Entries shown Start Marker
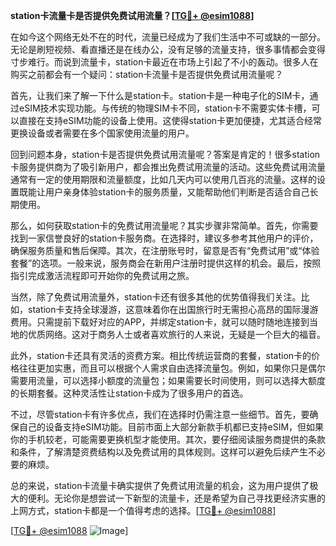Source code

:**station卡流量卡是否提供免费试用流量？[[TG💪+ @esim1088](https://t.me/s/esim1088)]**

在如今这个网络无处不在的时代，流量已经成为了我们生活中不可或缺的一部分。无论是刷短视频、看直播还是在线办公，没有足够的流量支持，很多事情都会变得寸步难行。而说到流量卡，station卡最近在市场上引起了不小的轰动。很多人在购买之前都会有一个疑问：station卡流量卡是否提供免费试用流量呢？

首先，让我们来了解一下什么是station卡。station卡是一种电子化的SIM卡，通过eSIM技术实现功能。与传统的物理SIM卡不同，station卡不需要实体卡槽，可以直接在支持eSIM功能的设备上使用。这使得station卡更加便捷，尤其适合经常更换设备或者需要在多个国家使用流量的用户。

回到问题本身，station卡是否提供免费试用流量呢？答案是肯定的！很多station卡服务提供商为了吸引新用户，都会推出免费试用流量的活动。这些免费试用流量通常有一定的使用期限和流量额度，比如几天内可以使用几百兆的流量。这样的设置既能让用户亲身体验station卡的服务质量，又能帮助他们判断是否适合自己长期使用。

那么，如何获取station卡的免费试用流量呢？其实步骤非常简单。首先，你需要找到一家信誉良好的station卡服务商。在选择时，建议多参考其他用户的评价，确保服务质量和售后保障。其次，在注册账号时，留意是否有“免费试用”或“体验套餐”的选项。一般来说，服务商会在新用户注册时提供这样的机会。最后，按照指引完成激活流程即可开始你的免费试用之旅。

当然，除了免费试用流量外，station卡还有很多其他的优势值得我们关注。比如，station卡支持全球漫游，这意味着你在出国旅行时无需担心高昂的国际漫游费用。只需提前下载好对应的APP，并绑定station卡，就可以随时随地连接到当地的优质网络。这对于商务人士或者喜欢旅行的人来说，无疑是一个巨大的福音。

此外，station卡还具有灵活的资费方案。相比传统运营商的套餐，station卡的价格往往更加实惠，而且可以根据个人需求自由选择流量包。例如，如果你只是偶尔需要用流量，可以选择小额度的流量包；如果需要长时间使用，则可以选择大额度的长期套餐。这种灵活性让station卡成为了很多用户的首选。

不过，尽管station卡有许多优点，我们在选择时仍需注意一些细节。首先，要确保自己的设备支持eSIM功能。目前市面上大部分新款手机都已支持eSIM，但如果你的手机较老，可能需要更换机型才能使用。其次，要仔细阅读服务商提供的条款和条件，了解清楚资费结构以及免费试用的具体规则。这样可以避免后续产生不必要的麻烦。

总的来说，station卡流量卡确实提供了免费试用流量的机会，这为用户提供了极大的便利。无论你是想尝试一下新型的流量卡，还是希望为自己寻找更经济实惠的上网方式，station卡都是一个值得考虑的选择。[[TG💪+ @esim1088](https://t.me/s/esim1088)]

[[TG💪+ @esim1088](https://t.me/s/esim1088) ![Image](https://i.postimg.cc/4NQfJmqS/Snipaste-2025-05-13-00-14-12.png)]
Entries shown End Marker
> **Task prompt**: Would you transcribe, unchanged, every line of the material from the one containing "此外，station卡还具有" to the very end, including both, and nothing else?

> **Solution for this task**:
此外，station卡还具有灵活的资费方案。相比传统运营商的套餐，station卡的价格往往更加实惠，而且可以根据个人需求自由选择流量包。例如，如果你只是偶尔需要用流量，可以选择小额度的流量包；如果需要长时间使用，则可以选择大额度的长期套餐。这种灵活性让station卡成为了很多用户的首选。

不过，尽管station卡有许多优点，我们在选择时仍需注意一些细节。首先，要确保自己的设备支持eSIM功能。目前市面上大部分新款手机都已支持eSIM，但如果你的手机较老，可能需要更换机型才能使用。其次，要仔细阅读服务商提供的条款和条件，了解清楚资费结构以及免费试用的具体规则。这样可以避免后续产生不必要的麻烦。

总的来说，station卡流量卡确实提供了免费试用流量的机会，这为用户提供了极大的便利。无论你是想尝试一下新型的流量卡，还是希望为自己寻找更经济实惠的上网方式，station卡都是一个值得考虑的选择。[[TG💪+ @esim1088](https://t.me/s/esim1088)]

[[TG💪+ @esim1088](https://t.me/s/esim1088) ![Image](https://i.postimg.cc/4NQfJmqS/Snipaste-2025-05-13-00-14-12.png)]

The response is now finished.